Monday, November 1, 2010
Dear Ones -
Last night for Halloween some of us made apple and sweet potato pies, under the tutelage of culinary chef/artist Teresa
Booth Brown of Longmont, Colorado.
(Sexy town slogan: "Be Alive in Longmont.") Sure beats being dead!
It was a sweet time and I think I know what I've been doing wrong all those years with my pie crusts (sawing at that dough instead of stroking it gently like a baby's freshly powdered bottom).
True confession: Until last night, I had never eaten sweet potato pie! Teresa makes a killer sweet potato pie, as well as a no-fail recipe for Pate Brisee Fine (AKA pie crust). I'll post the recipes at the bottom of this blog.
A friend who works here said that one Halloween a couple of years ago, residents dressed up like the wives of former U.S. presidents and went knocking on the door of Ucross's facility manager, a friendly guy whose house abuts the Ucross property. Instead of saying "Trick or Treat," they said, "Trick or Drink." I'm told they were invited in for some liquid "candy." Compared to them, we were downright saintly last night.
Today is Monday. In just a couple of days I'll be leaving Ucross and making the two-plane trip back to Springfield, Ohio. I have very mixed feelings about that. Back home, there are people and pets I need to do some serious cuddling with, yet I will miss Wyoming's ever-changing big, wide sky.
I realize this sounds like a terrible cliche but in many ways I feel like I just got here. At the same time, I have absorbed this place's rhythms, learned some of its spoken (and unspoken) rules, and gained confidence and momentum with the story I've been trying to get down. I've been given the gift of time, undisturbed time, and I have tried to make the most of it. I have met kind, talented artists, and I have been taken care of in the most loving and conscientious ways imaginable. I am so grateful. Thank you, Ucross Foundation!

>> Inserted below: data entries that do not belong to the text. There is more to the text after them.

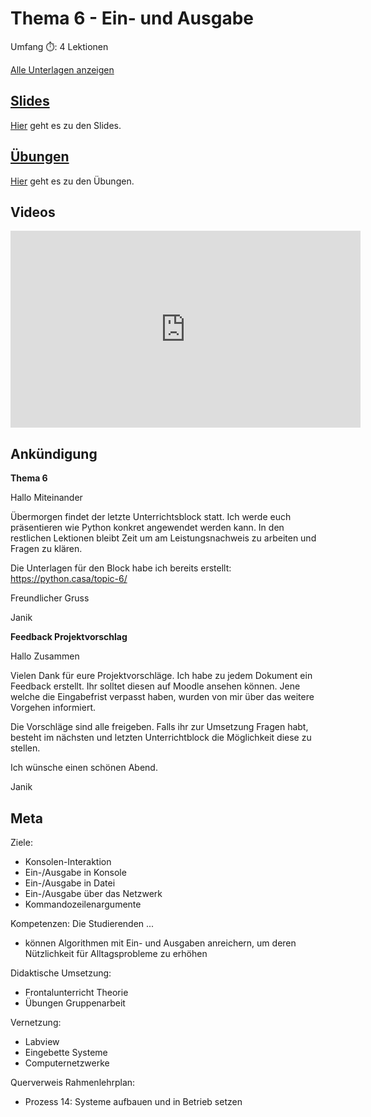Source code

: # Thema  6 - Ein- und Ausgabe

Umfang ⏱️: 4 Lektionen

[Alle Unterlagen anzeigen](https://github.com/janikvonrotz/python.casa/tree/main/topic-6)

## [Slides](slides.md)

[Hier](slides.md) geht es zu den Slides.

## [Übungen](excercise.md)

[Hier](excercise.md) geht es zu den Übungen.

## Videos

<iframe width="560" height="315" src="https://www.youtube.com/embed/lWuHj6qjLPQ" frameborder="0" allow="accelerometer; autoplay; clipboard-write; encrypted-media; gyroscope; picture-in-picture" allowfullscreen></iframe>

## Ankündigung

**Thema 6**

Hallo Miteinander

Übermorgen findet der letzte Unterrichtsblock statt. Ich werde euch präsentieren wie Python konkret angewendet werden kann. In den restlichen Lektionen bleibt Zeit um am Leistungsnachweis zu arbeiten und Fragen zu klären.

Die Unterlagen für den Block habe ich bereits erstellt: <https://python.casa/topic-6/>

Freundlicher Gruss

Janik

**Feedback Projektvorschlag**

Hallo Zusammen

Vielen Dank für eure Projektvorschläge. Ich habe zu jedem Dokument ein Feedback erstellt. Ihr solltet diesen auf Moodle ansehen können. Jene welche die Eingabefrist verpasst haben, wurden von mir über das weitere Vorgehen informiert.

Die Vorschläge sind alle freigeben. Falls ihr zur Umsetzung Fragen habt, besteht im nächsten und letzten Unterrichtblock die Möglichkeit diese zu stellen.

Ich wünsche einen schönen Abend.

Janik

## Meta

Ziele:
* Konsolen-Interaktion
* Ein-/Ausgabe in Konsole
* Ein-/Ausgabe in Datei
* Ein-/Ausgabe über das Netzwerk
* Kommandozeilenargumente

Kompetenzen: Die Studierenden ...
* können Algorithmen mit Ein- und Ausgaben anreichern, um deren Nützlichkeit für Alltagsprobleme zu erhöhen

Didaktische Umsetzung:
* Frontalunterricht Theorie
* Übungen Gruppenarbeit

Vernetzung:
* Labview
* Eingebette Systeme
* Computernetzwerke

Querverweis Rahmenlehrplan:
* Prozess 14: Systeme aufbauen und in Betrieb setzen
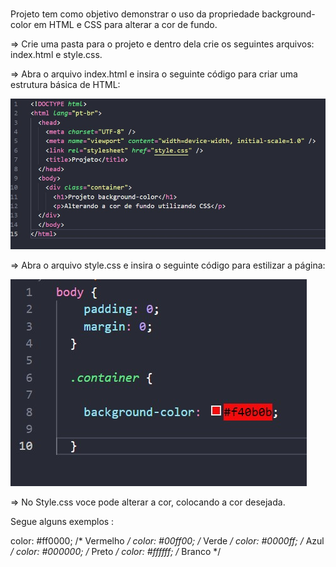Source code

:### 
Projeto tem como objetivo demonstrar o uso da propriedade background-color em HTML e CSS para alterar a cor de fundo.


=> Crie uma pasta para o projeto e dentro dela crie os seguintes arquivos: index.html e style.css.

=> Abra o arquivo index.html e insira o seguinte código para criar uma estrutura básica de HTML:

 ![Projeto1](projeto1.jpg)

=> Abra o arquivo style.css e insira o seguinte código para estilizar a página:

 ![Projeto2](projeto2.jpg)

=> No Style.css voce pode alterar a cor, colocando a cor desejada. 


Segue alguns exemplos :


color: #ff0000;     /* Vermelho */
color: #00ff00;     /* Verde */
color: #0000ff;     /* Azul */
color: #000000;     /* Preto */
color: #ffffff;     /* Branco */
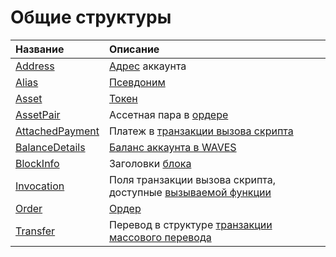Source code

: # Общие структуры

| Название | Описание |
| :--- | :--- |
| [Address](/ru/ride/structures/common-structures/address) | [Адрес](/ru/blockchain/account/address) аккаунта |
| [Alias](/ru/ride/structures/common-structures/alias) | [Псевдоним](/en/blockchain/account/alias) |
| [Asset](/ru/ride/structures/common-structures/asset) | [Токен](/ru/blockchain/token/) |
| [AssetPair](/ru/ride/structures/common-structures/asset-pair) | Ассетная пара в [ордере](/ru/blockchain/order) |
| [AttachedPayment](/ru/ride/structures/common-structures/attached-payment) | Платеж в [транзакции вызова скрипта](/ru/blockchain/transaction-type/invoke-script-transaction) |
| [BalanceDetails](/ru/ride/structures/common-structures/balance-details) | [Баланс аккаунта в WAVES](/ru/blockchain/account/account-balance) |
| [BlockInfo](/ru/ride/structures/common-structures/block-info) | Заголовки [блока](/ru/blockchain/block/) |
| [Invocation](/ru/ride/structures/common-structures/invocation) | Поля транзакции вызова скрипта, доступные [вызываемой функции](/ru/ride/functions/callable-function) |
| [Order](/ru/ride/structures/common-structures/order) | [Oрдер](/ru/blockchain/order) |
| [Transfer](/ru/ride/structures/common-structures/transfer) | Перевод в структуре [транзакции массового перевода](/ru/ride/structures/transaction-structures/mass-transfer-transaction) |
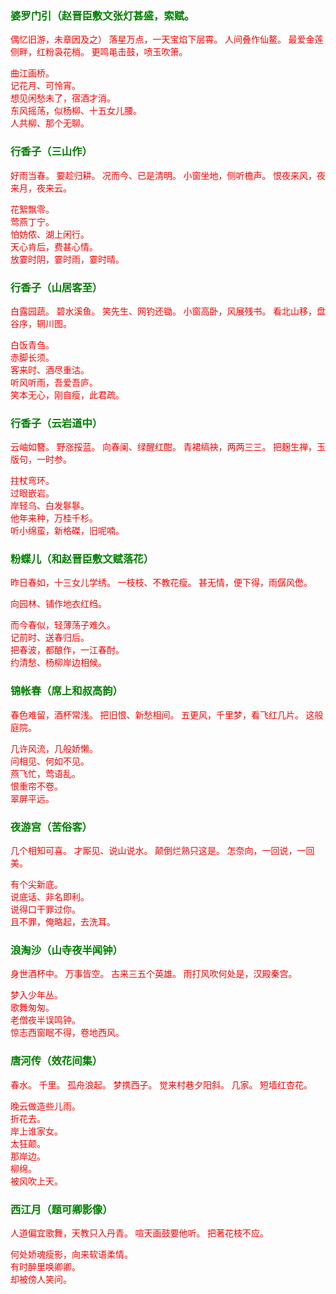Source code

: <style type="text/css">
    .markdown-body{text-align: left;}
    h3{color:green}
    article{font-family:"楷体";color:red}
</style>

### 婆罗门引（赵晋臣敷文张灯甚盛，索赋。  
<article>
偶忆旧游，未章因及之）
落星万点，一天宝焰下层霄。  
人间叠作仙鳌。  
最爱金莲侧畔，红粉袅花梢。  
更鸣黾击鼓，喷玉吹箫。  

曲江画桥。  
记花月、可怜宵。  
想见闲愁未了，宿酒才消。  
东风摇荡，似杨柳、十五女儿腰。  
人共柳、那个无聊。  
</article>

### 行香子（三山作）
<article>
好雨当春。  
要趁归耕。  
况而今、已是清明。  
小窗坐地，侧听檐声。  
恨夜来风，夜来月，夜来云。  

花絮飘零。  
莺燕丁宁。  
怕妨侬、湖上闲行。  
天心肯后，费甚心情。  
放霎时阴，霎时雨，霎时晴。  
</article>

### 行香子（山居客至）
<article>
白露园蔬。  
碧水溪鱼。  
笑先生、网钓还锄。  
小窗高卧，风展残书。  
看北山移，盘谷序，辋川图。  

白饭青刍。  
赤脚长须。  
客来时、酒尽重沽。  
听风听雨，吾爱吾庐。  
笑本无心，刚自瘦，此君疏。  
</article>

### 行香子（云岩道中）
<article>
云岫如簪。  
野涨挼蓝。  
向春阑、绿醒红酣。  
青裙缟袂，两两三三。  
把麹生禅，玉版句，一时参。  

拄杖弯环。  
过眼嵌岩。  
岸轻乌、白发鬖鬖。  
他年来种，万桂千杉。  
听小绵蛮，新格磔，旧呢喃。  
</article>

### 粉蝶儿（和赵晋臣敷文赋落花）
<article>
昨日春如，十三女儿学绣。  
一枝枝、不教花瘦。  
甚无情，便下得，雨僝风僽。  

向园林、铺作地衣红绉。  

而今春似，轻薄荡子难久。  
记前时、送春归后。  
把春波，都酿作，一江春酎。  
约清愁、杨柳岸边相候。  
</article>

### 锦帐春（席上和叔高韵）
<article>
春色难留，酒杯常浅。  
把旧恨、新愁相间。  
五更风，千里梦，看飞红几片。  
这般庭院。  

几许风流，几般娇懒。  
问相见、何如不见。  
燕飞忙，莺语乱。  
恨重帘不卷。  
翠屏平远。  
</article>

### 夜游宫（苦俗客）
<article>
几个相知可喜。  
才厮见、说山说水。  
颠倒烂熟只这是。  
怎奈向，一回说，一回美。  

有个尖新底。  
说底话、非名即利。  
说得口干罪过你。  
且不罪，俺略起，去洗耳。  
</article>

### 浪淘沙（山寺夜半闻钟）
<article>
身世酒杯中。  
万事皆空。  
古来三五个英雄。  
雨打风吹何处是，汉殿秦宫。  

梦入少年丛。  
歌舞匆匆。  
老僧夜半误鸣钟。  
惊志西窗眠不得，卷地西风。  
</article>

### 唐河传（效花间集）
<article>
春水。  
千里。  
孤舟浪起。  
梦携西子。  
觉来村巷夕阳斜。  
几家。  
短墙红杏花。  

晚云做造些儿雨。  
折花去。  
岸上谁家女。  
太狂颠。  
那岸边。  
柳绵。  
被风吹上天。  
</article>

### 西江月（题可卿影像）
<article>
人道偏宜歌舞，天教只入丹青。  
喧天画鼓要他听。  
把著花枝不应。  

何处娇魂瘦影，向来软语柔情。  
有时醉里唤卿卿。  
却被傍人笑问。  
</article>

I had hoped to finish a complete rough draft of this book before leaving on Friday. I don't think that is going to happen, but I'm closing in on page 200 (okay, page 180 but it's only Monday) and I have a very clear idea of what the book is about and how it's going to end. (Which I didn't have a month ago.)
My characters have escaped from the tidy margins of this story and gone off on their own (like sheep without a Basque sheepherder!) and at some point, I will have to gather this unruly flock and herd them into the barn. There, I'll have to get out my extra-strength clippers and do some serious shearing. It's not quite time for that yet. Right now they're out in the tall grass browsin' and carousin'.

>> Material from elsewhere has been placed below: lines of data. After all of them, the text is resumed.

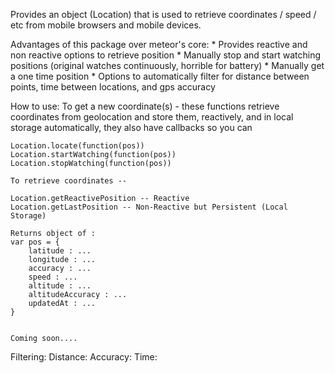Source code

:Provides an object (Location) that is used to retrieve coordinates / speed / etc from mobile browsers and mobile devices.

Advantages of this package over meteor's core:
    * Provides reactive and non reactive options to retrieve position
    * Manually stop and start watching positions (original watches continuously, horrible for battery)
    * Manually get a one time position
    * Options to automatically filter for distance between points, time between locations, and gps accuracy

How to use:
    To get a new coordinate(s) - these functions retrieve coordinates from geolocation and store them, reactively, and in local storage automatically, they also have callbacks so you can

    Location.locate(function(pos))
    Location.startWatching(function(pos))
    Location.stopWatching(function(pos))

    To retrieve coordinates --

    Location.getReactivePosition -- Reactive
    Location.getLastPosition -- Non-Reactive but Persistent (Local Storage)

    Returns object of :
    var pos = {
        latitude : ...
        longitude : ...
        accuracy : ...
        speed : ...
        altitude : ...
        altitudeAccuracy : ...
        updatedAt : ...
    }


    Coming soon....

Filtering:
    Distance:
    Accuracy:
    Time:
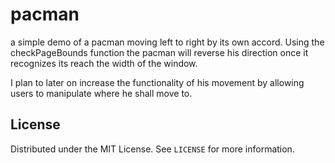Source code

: # pacman
a simple demo of a pacman moving left to right by its own accord.
Using the checkPageBounds function the pacman will reverse his direction once it recognizes its reach the width of the window.

I plan to later on increase the functionality of his movement by allowing users to manipulate where he shall move to.


## License

Distributed under the MIT License. See `LICENSE` for more information.
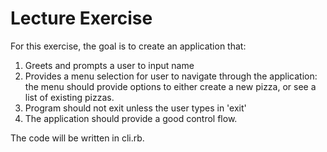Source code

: # Lecture Exercise

For this exercise, the goal is to create an application that:

1. Greets and prompts a user to input name
2. Provides a menu selection for user to navigate through the application: the menu should provide options to either create a new pizza, or see a list of existing pizzas. 
3. Program should not exit unless the user types in 'exit' 
4. The application should provide a good control flow.


The code will be written in cli.rb. 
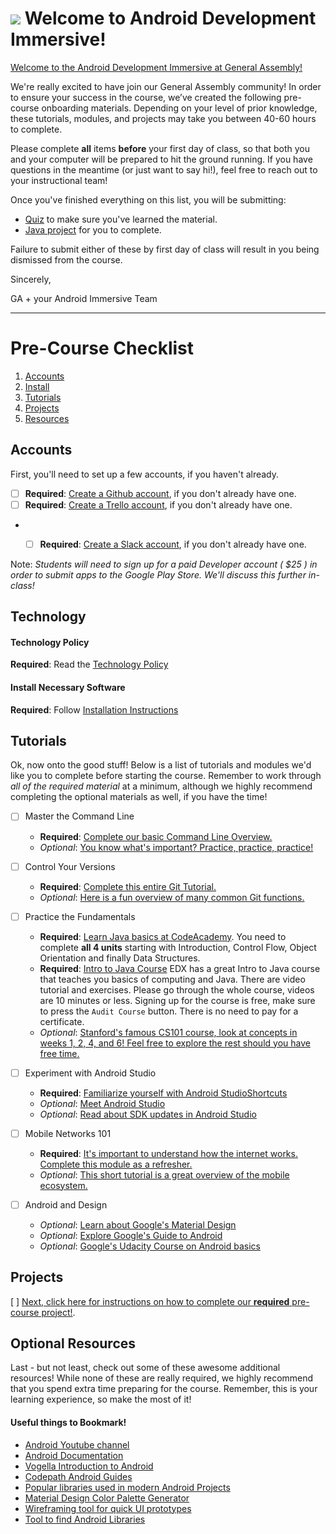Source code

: # ![](https://ga-dash.s3.amazonaws.com/production/assets/logo-9f88ae6c9c3871690e33280fcf557f33.png) Welcome to Android Development Immersive!

[Welcome to the Android Development Immersive at General Assembly!](https://github.com/GA-SF-ADI/Pre-class-work)

We're really excited to have join our General Assembly community! In order to ensure your success in the course, we’ve created the following pre-course onboarding materials. Depending on your level of prior knowledge, these tutorials, modules, and projects may take you between 40-60 hours to complete.

Please complete **all** items **before** your first day of class, so that both you and your computer will be prepared to hit the ground running. If you have questions in the meantime (or just want to say hi!), feel free to reach out to your instructional team!

Once you've finished everything on this list, you will be submitting:
- [Quiz]() to make sure you've learned the material. 
- [Java project]() for you to complete. 

Failure to submit either of these by first day of class will result in you being dismissed from the course.

Sincerely,

GA + your Android Immersive Team

---

# Pre-Course Checklist
1. [Accounts](#account)
2. [Install](#install)
3. [Tutorials](#tutorials)
4. [Projects](#projects)
5. [Resources](#resources)


<a name="account"></a>
## Accounts

First, you'll need to set up a few accounts, if you haven't already.

* [ ] **Required**: [Create a Github account](https://github.com/join), if you don't already have one.
* [ ] **Required**: [Create a Trello account](https://trello.com/signup), if you don't already have one.
* * [ ] **Required**: [Create a Slack account](https://slack.com/signup), if you don't already have one.


Note: *Students will need to sign up for a paid Developer account ( $25 ) in order to submit apps to the Google Play Store. We'll discuss this further in-class!*

<a name="install"></a>
## Technology

#### Technology Policy

**Required**: Read the [Technology Policy](../02-policy/readme.md)

#### Install Necessary Software

**Required**: Follow [Installation Instructions](installation/install-instructions.md)

<a name="tutorials"></a>
## Tutorials

Ok, now onto the good stuff! Below is a list of tutorials and modules we'd like you to complete before starting the course. Remember to work through *all of the required material* at a minimum, although we highly recommend completing the optional materials as well, if you have the time!

- [ ] Master the Command Line
	* **Required**: [Complete our basic Command Line Overview.](http://generalassembly.github.io/prework/cl/#/)
	* *Optional*: [You know what's important? Practice, practice, practice!](https://www.codecademy.com/learn/learn-the-command-line)

- [ ] Control Your Versions
	* **Required**: [Complete this entire Git Tutorial.](https://www.codecademy.com/learn/learn-git)
	* *Optional*: [Here is a fun overview of many common Git functions.](https://www.codeschool.com/courses/try-git)

-  [ ] Practice the Fundamentals
	* **Required**: [Learn Java basics at CodeAcademy](https://www.codecademy.com/learn/learn-java). You need to complete **all 4 units** starting with Introduction, Control Flow, Object Orientation and finally Data Structures.
	* **Required**: [Intro to Java Course](https://courses.edx.org/courses/course-v1:HKUSTx+COMP102.1x+2T2016/info) EDX has a great Intro to Java course that teaches you basics of computing and Java. There are video tutorial and exercises. Please go through the whole course, videos are 10 minutes or less. Signing up for the course is free, make sure to press the `Audit Course` button. There is no need to pay for a certificate. 
	* *Optional*: [Stanford's famous CS101 course, look at concepts in weeks 1, 2, 4, and 6! Feel free to explore the rest should you have free time.](http://web.stanford.edu/class/cs101/)

-  [ ] Experiment with Android Studio
	* **Required**: [Familiarize yourself with Android StudioShortcuts](https://developer.android.com/studio/intro/keyboard-shortcuts.html)
	* *Optional*: [Meet Android Studio](https://developer.android.com/studio/intro/index.html)
	* *Optional*: [Read about SDK updates in Android Studio](https://developer.android.com/studio/intro/update.html)

- [ ] Mobile Networks 101
	* **Required**: [It's important to understand how the internet works. Complete this module as a refresher.](https://www.khanacademy.org/computing/computer-science/internet-intro)
	* *Optional*: [This short tutorial is a great overview of the mobile ecosystem.](https://ga-edm-sandbox.s3.amazonaws.com/understanding-mobile-customers-and-their-devices/story.html)

- [ ] Android and Design
	* *Optional*: [Learn about Google's Material Design](https://material.google.com/)
	* *Optional*: [Explore Google's Guide to Android ](https://developer.android.com/training/index.html)
	* *Optional*: [Google's Udacity Course on Android basics](https://www.udacity.com/course/developing-android-apps--ud853)


<a name="projects"></a>
## Projects

[ ] [Next, click here for instructions on how to complete our **required** pre-course project!](./pre-course-project.md).

<a name="resources"></a>
## Optional Resources

Last - but not least, check out some of these awesome additional resources! While none of these are really required, we highly recommend that you spend extra time preparing for the course. Remember, this is your learning experience, so make the most of it!

#### Useful things to Bookmark!
* [Android Youtube channel](https://www.youtube.com/user/androiddevelopers)
* [Android Documentation](https://developer.android.com/guide/index.html)
* [Vogella Introduction to Android](http://www.vogella.com/tutorials/android.html)
* [Codepath Android Guides](https://guides.codepath.com/android)
* [Popular libraries used in modern Android Projects](https://guides.codepath.com/android/Must-Have-Libraries)
* [Material Design Color Palette Generator](http://www.materialpalette.com/)
* [Wireframing tool for quick UI prototypes](https://wireframe.cc/)
* [Tool to find Android Libraries](https://android-arsenal.com/)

I remember writing to you a couple weeks ago about how scary Buck's cabin felt to me. I'm sitting here now writing in his cabin and I've got to confess Buck's ghost is about as consequential as the fly buzzing at the window.
Oh, and remember those bugs that were disturbing my sleep a while back? They're box elder bugs and I've gotten somewhat used to them. On Saturday morning I woke up to one of them crawling on my lip. Whatcha gonna do? I flicked it off and the thing went sailing.
"Trick or Treat"?
In a pig's eye!
Try "Flick or Treat."
Sometime this week we're going to have a "salon" where we will share our work. I will read the first chapter of the book. I hope people like it. It will be strange to have an audience after living alone in my head for a month.
Thanks for checking in with me. Save me some of that Halloween candy, will you?
Teresa Booth Brown's recipe for pie crust:
(makes two crusts)
1 1/2 cups of white flour
1/2 cup of cake flour
1 tsp. salt
Mix these ingredients together,
then add in a food processor or mixing bowl:
2 oz. shortening (like Crisco)
6 oz. cold butter (have butter cut up in small pieces)
Add these ingredients to the flour mixture in a mixer with a bread paddle on a low setting just until the mixture begins to clump together. Do not over mix.
Then add (very slowly) 1/2 cup of ice water, mix on low with your food processor. Then work the dough lightly with your hands. Again, don't handle too much!
Refrigerate dough for at least 30 minutes in the refrigerator.
Here is Teresa's recipe for Sweet Potato or Pumpkin Pie. Yield: two pies
4 cups of cooked sweet potato, pumpkin, yam or a combination
1 1/2 cups of cultured cream
1 cup of buttermilk
1/2 tsp. salt
2 tsp. cinnamon
1/2 tsp. ginger
1/2 tsp. nutmeg
1/4 tsp. cloves
Hint: Teresa scrubs her sweet potatoes real well and then oils them up so they can really caramelize in the oven. She bakes them at about 425 degrees until they're cooked through.